On freedom of expression, Article 39 of The Basic Law of Governance states the following:
Mass media and all other vehicles of expression shall employ civil and polite language, contribute towards the education of the nation and strengthen unity. It is prohibited to commit acts leading to disorder and division, affecting the security of the state and its public relations, or undermining human dignity and rights. Details shall be specified in the Law.

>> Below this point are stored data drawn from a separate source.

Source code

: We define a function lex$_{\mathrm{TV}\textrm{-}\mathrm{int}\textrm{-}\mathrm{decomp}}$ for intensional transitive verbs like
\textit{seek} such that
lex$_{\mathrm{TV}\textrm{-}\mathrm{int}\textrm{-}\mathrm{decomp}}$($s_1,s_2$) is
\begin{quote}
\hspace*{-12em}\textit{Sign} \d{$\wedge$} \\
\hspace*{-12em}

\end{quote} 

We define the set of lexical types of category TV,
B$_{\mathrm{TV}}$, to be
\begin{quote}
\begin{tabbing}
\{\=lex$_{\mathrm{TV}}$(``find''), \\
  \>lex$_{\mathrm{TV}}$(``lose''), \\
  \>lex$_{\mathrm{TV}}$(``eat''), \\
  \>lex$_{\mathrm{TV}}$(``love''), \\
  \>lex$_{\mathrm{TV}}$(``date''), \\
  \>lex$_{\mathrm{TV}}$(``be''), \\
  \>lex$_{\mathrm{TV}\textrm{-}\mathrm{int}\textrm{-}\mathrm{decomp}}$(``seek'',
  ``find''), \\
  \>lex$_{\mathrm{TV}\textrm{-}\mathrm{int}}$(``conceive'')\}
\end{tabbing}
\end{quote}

This law recognizes the importance of expression as a ‘vehicle’ or mechanism for national unity, state security, human dignity and rights. However, it sharply distinguishes between expression as an act that positively contributes to society and that with the corresponding negative effect. Meaning that expression that positively contributes to society vis-a-vis education and unity is permitted by law, whereas expression that may lead to disorder and division is prohibited. The unspecified nature and form that expression can take on in its variegated function allows for diverse interpretation of the law. In other words, the vague language of Article 39 of The Basic Law of Governance leaves plenty of room for interpretation by the judicial system in cases that concern freedom of expression. One of the laws mention in Article 39 that can be referenced for further specification on freedom of expression is the Law of Printing and Publication.

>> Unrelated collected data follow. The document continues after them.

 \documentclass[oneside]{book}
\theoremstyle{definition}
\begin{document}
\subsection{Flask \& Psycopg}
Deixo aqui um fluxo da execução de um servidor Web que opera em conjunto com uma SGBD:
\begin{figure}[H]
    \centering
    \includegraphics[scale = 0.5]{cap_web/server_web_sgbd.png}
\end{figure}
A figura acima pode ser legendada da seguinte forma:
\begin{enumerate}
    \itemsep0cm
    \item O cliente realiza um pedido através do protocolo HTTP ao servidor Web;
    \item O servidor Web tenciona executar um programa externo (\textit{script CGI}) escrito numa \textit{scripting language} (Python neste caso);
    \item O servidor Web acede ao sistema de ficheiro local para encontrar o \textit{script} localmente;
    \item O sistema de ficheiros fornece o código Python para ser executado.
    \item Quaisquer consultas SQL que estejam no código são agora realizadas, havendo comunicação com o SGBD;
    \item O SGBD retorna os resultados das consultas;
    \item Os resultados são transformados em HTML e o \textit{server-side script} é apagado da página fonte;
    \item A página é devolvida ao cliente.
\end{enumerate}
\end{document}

The Law of Printing and Publication was enacted on October 28th 2003 and concerns matters of expression in various forms, including writing, drawing, radio, television, and photography. Article 3 establishes that the purpose of expression shall be to “call to Islam”, to “spread culture and knowledge”, as well as to lead to “all that is good and proper.” The latter part, “all that is good and proper”, is unspecified in nature and form similarly to the note on expression as a vehicle for unity and security as per Article 39 of The Basic Law of Governance. The limitations of freedom of expression are established explicitly in Article 8 of the Law of Printing and Publication, which states: Freedom of expression is guaranteed in the different media of publication within the limits of Sharia Rules and Law. The restrictions are further concretized in Article 9, which (among other considerations) notes that permitted printed matter shall not be conflicting with Sharia Rules, shall not lead to breach of public security or public policy, or shall not stir up discord among citizens. The direct reference to Islam and Sharia Law, as well as the mentioning of expression as a vehicle for national unity, state security or disorder in these articles is in line with the fundamental aspects of The Basic Law of Governance. It is especially reminiscent of the proclamation that the Qur’an and the Sunnah constitute the ultimate sources of all administrative regulations of the Kingdom (Article 7) and that expression as an act that negatively contributes to society (vis-a-vis disorder or breach of security) is prohibited (Article 39).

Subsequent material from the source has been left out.